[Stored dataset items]
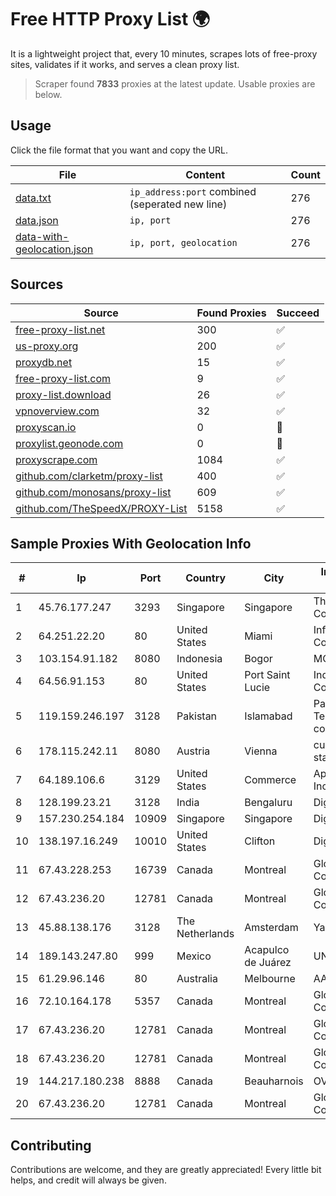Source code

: 
# Free HTTP Proxy List 🌍

It is a lightweight project that, every 10 minutes, scrapes lots of free-proxy sites, validates if it works, and serves a clean proxy list.


> Scraper found **7833** proxies at the latest update. Usable proxies are below.

## Usage

Click the file format that you want and copy the URL.


|File|Content|Count|
|----|-------|-----|
|[data.txt](https://raw.githubusercontent.com/themiralay/Proxy-List-World/master/data.txt)|`ip_address:port` combined (seperated new line)|276|
|[data.json](https://raw.githubusercontent.com/themiralay/Proxy-List-World/master/data.json)|`ip, port`|276|
|[data-with-geolocation.json](https://raw.githubusercontent.com/themiralay/Proxy-List-World/master/data-with-geolocation.json)|`ip, port, geolocation`|276|

## Sources

|Source|Found Proxies|Succeed|
|------|-------------|-------|
|[free-proxy-list.net](https://free-proxy-list.net)|300|✅|
|[us-proxy.org](https://www.us-proxy.org)|200|✅|
|[proxydb.net](http://proxydb.net)|15|✅|
|[free-proxy-list.com](https://free-proxy-list.com/?page=&port=&type%5B%5D=http&type%5B%5D=https&up_time=0&search=Search)|9|✅|
|[proxy-list.download](https://www.proxy-list.download/HTTP)|26|✅|
|[vpnoverview.com](https://vpnoverview.com/privacy/anonymous-browsing/free-proxy-servers)|32|✅|
|[proxyscan.io](https://www.proxyscan.io)|0|🚫|
|[proxylist.geonode.com](https://proxylist.geonode.com/api/proxy-list?limit=300&page=1&sort_by=lastChecked&sort_type=desc&protocols=http,https)|0|🚫|
|[proxyscrape.com](https://api.proxyscrape.com/v2/?request=displayproxies&protocol=http&timeout=10000&country=all&ssl=all&anonymity=all)|1084|✅|
|[github.com/clarketm/proxy-list](https://raw.githubusercontent.com/clarketm/proxy-list/master/proxy-list-raw.txt)|400|✅|
|[github.com/monosans/proxy-list](https://raw.githubusercontent.com/monosans/proxy-list/main/proxies/http.txt)|609|✅|
|[github.com/TheSpeedX/PROXY-List](https://raw.githubusercontent.com/TheSpeedX/PROXY-List/master/http.txt)|5158|✅|


## Sample Proxies With Geolocation Info

|#|Ip|Port|Country|City|Internet Service Provider|
|-|--|----|-------|----|-------------------------|
|1|45.76.177.247|3293|Singapore|Singapore|The Constant Company|
|2|64.251.22.20|80|United States|Miami|Infolink Global Corporation|
|3|103.154.91.182|8080|Indonesia|Bogor|MORATELINDONAP|
|4|64.56.91.153|80|United States|Port Saint Lucie|Indian River State College|
|5|119.159.246.197|3128|Pakistan|Islamabad|Pakistan Telecommuication company limited|
|6|178.115.242.11|8080|Austria|Vienna|customers with static IP|
|7|64.189.106.6|3129|United States|Commerce|Apogee Telecom Inc.|
|8|128.199.23.21|3128|India|Bengaluru|DigitalOcean, LLC|
|9|157.230.254.184|10909|Singapore|Singapore|DigitalOcean, LLC|
|10|138.197.16.249|10010|United States|Clifton|DigitalOcean, LLC|
|11|67.43.228.253|16739|Canada|Montreal|GloboTech Communications|
|12|67.43.236.20|12781|Canada|Montreal|GloboTech Communications|
|13|45.88.138.176|3128|The Netherlands|Amsterdam|Yaglom Labs Ltd|
|14|189.143.247.80|999|Mexico|Acapulco de Juárez|UNINET|
|15|61.29.96.146|80|Australia|Melbourne|AAPT Limited|
|16|72.10.164.178|5357|Canada|Montreal|GloboTech Communications|
|17|67.43.236.20|12781|Canada|Montreal|GloboTech Communications|
|18|67.43.236.20|12781|Canada|Montreal|GloboTech Communications|
|19|144.217.180.238|8888|Canada|Beauharnois|OVH SAS|
|20|67.43.236.20|12781|Canada|Montreal|GloboTech Communications|



## Contributing

Contributions are welcome, and they are greatly appreciated! Every
little bit helps, and credit will always be given.

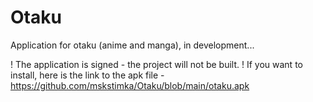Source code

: # Otaku

Application for otaku (anime and manga), in development...

! The application is signed - the project will not be built.
! If you want to install, here is the link to the apk file - https://github.com/mskstimka/Otaku/blob/main/otaku.apk
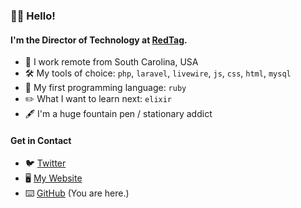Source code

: ### 👋🏻 Hello! 

#### I'm the Director of Technology at [RedTag](https://redtag.digital).

- 🏡 I work remote from South Carolina, USA
- 🛠 My tools of choice: `php`, `laravel`, `livewire`, `js`, `css`, `html`, `mysql`
- 💎 My first programming language: `ruby`
- ✏️  What I want to learn next: `elixir`
- 🖋 I'm a huge fountain pen / stationary addict

#### Get in Contact
- 🐦 [Twitter](https://twitter.com/alexandersix_)
- 🖥 [My Website](https://alexandersix.com)
- ⌨️ [GitHub](https://github.com/alexandersix) (You are here.)
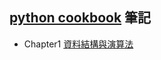 ## [python cookbook](https://github.com/dabeaz/python-cookbook.git) 筆記

* Chapter1 [資料結構與演算法](/chapter1/content.md)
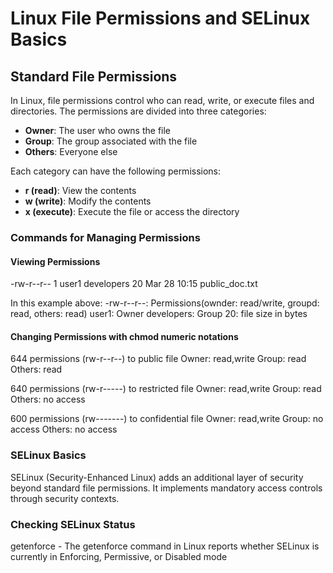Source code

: # Linux File Permissions and SELinux Basics

## Standard File Permissions

In Linux, file permissions control who can read, write, or execute files and directories. The permissions are divided into three categories:

- **Owner**: The user who owns the file
- **Group**: The group associated with the file
- **Others**: Everyone else

Each category can have the following permissions:
- **r (read)**: View the contents
- **w (write)**: Modify the contents
- **x (execute)**: Execute the file or access the directory

### Commands for Managing Permissions

#### Viewing Permissions

-rw-r--r-- 1 user1 developers 20 Mar 28 10:15 public_doc.txt

In this example above:
-rw-r--r--: Permissions(ownder: read/write, groupd: read, others: read)
user1: Owner
developers: Group
20: file size in bytes

#### Changing Permissions with chmod numeric notations

644 permissions (rw-r--r--) to public file
Owner: read,write
Group: read
Others: read

640 permissions (rw-r-----) to restricted file
Owner: read,write
Group: read
Others: no access

600 permissions (rw-------) to confidential file
Owner: read,write
Group: no access
Others: no access

### SELinux Basics
SELinux (Security-Enhanced Linux) adds an additional layer of security beyond standard file permissions. It implements mandatory access controls through security contexts.

### Checking SELinux Status

getenforce - The getenforce command in Linux reports whether SELinux is currently in Enforcing, Permissive, or Disabled mode

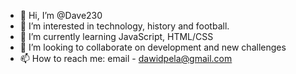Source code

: - 👋 Hi, I’m @Dave230
- 👀 I’m interested in technology, history and football.
- 🌱 I’m currently learning JavaScript, HTML/CSS
- 💞️ I’m looking to collaborate on development and new challenges
- 📫 How to reach me: email - dawidpela@gmail.com

<!---
Dave230/Dave230 is a ✨ special ✨ repository because its `README.md` (this file) appears on your GitHub profile.
You can click the Preview link to take a look at your changes.
--->
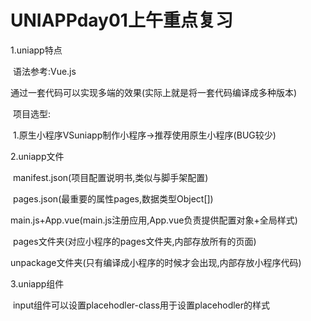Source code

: # UNIAPPday01上午重点复习

1.uniapp特点

​	语法参考:Vue.js

​	通过一套代码可以实现多端的效果(实际上就是将一套代码编译成多种版本)

​	项目选型:

​		1.原生小程序VSuniapp制作小程序->推荐使用原生小程序(BUG较少)

2.uniapp文件

​	manifest.json(项目配置说明书,类似与脚手架配置)

​	pages.json(最重要的属性pages,数据类型Object[])

​	main.js+App.vue(main.js注册应用,App.vue负责提供配置对象+全局样式)

​	pages文件夹(对应小程序的pages文件夹,内部存放所有的页面)

​	unpackage文件夹(只有编译成小程序的时候才会出现,内部存放小程序代码)

3.uniapp组件

​	input组件可以设置placehodler-class用于设置placehodler的样式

Work item: Each line that holds the string "githubusercontent" is to be copied from the entries above.

Answer:
|[data.txt](https://raw.githubusercontent.com/themiralay/Proxy-List-World/master/data.txt)|`ip_address:port` combined (seperated new line)|276|
|[data.json](https://raw.githubusercontent.com/themiralay/Proxy-List-World/master/data.json)|`ip, port`|276|
|[data-with-geolocation.json](https://raw.githubusercontent.com/themiralay/Proxy-List-World/master/data-with-geolocation.json)|`ip, port, geolocation`|276|
|[github.com/clarketm/proxy-list](https://raw.githubusercontent.com/clarketm/proxy-list/master/proxy-list-raw.txt)|400|✅|
|[github.com/monosans/proxy-list](https://raw.githubusercontent.com/monosans/proxy-list/main/proxies/http.txt)|609|✅|
|[github.com/TheSpeedX/PROXY-List](https://raw.githubusercontent.com/TheSpeedX/PROXY-List/master/http.txt)|5158|✅|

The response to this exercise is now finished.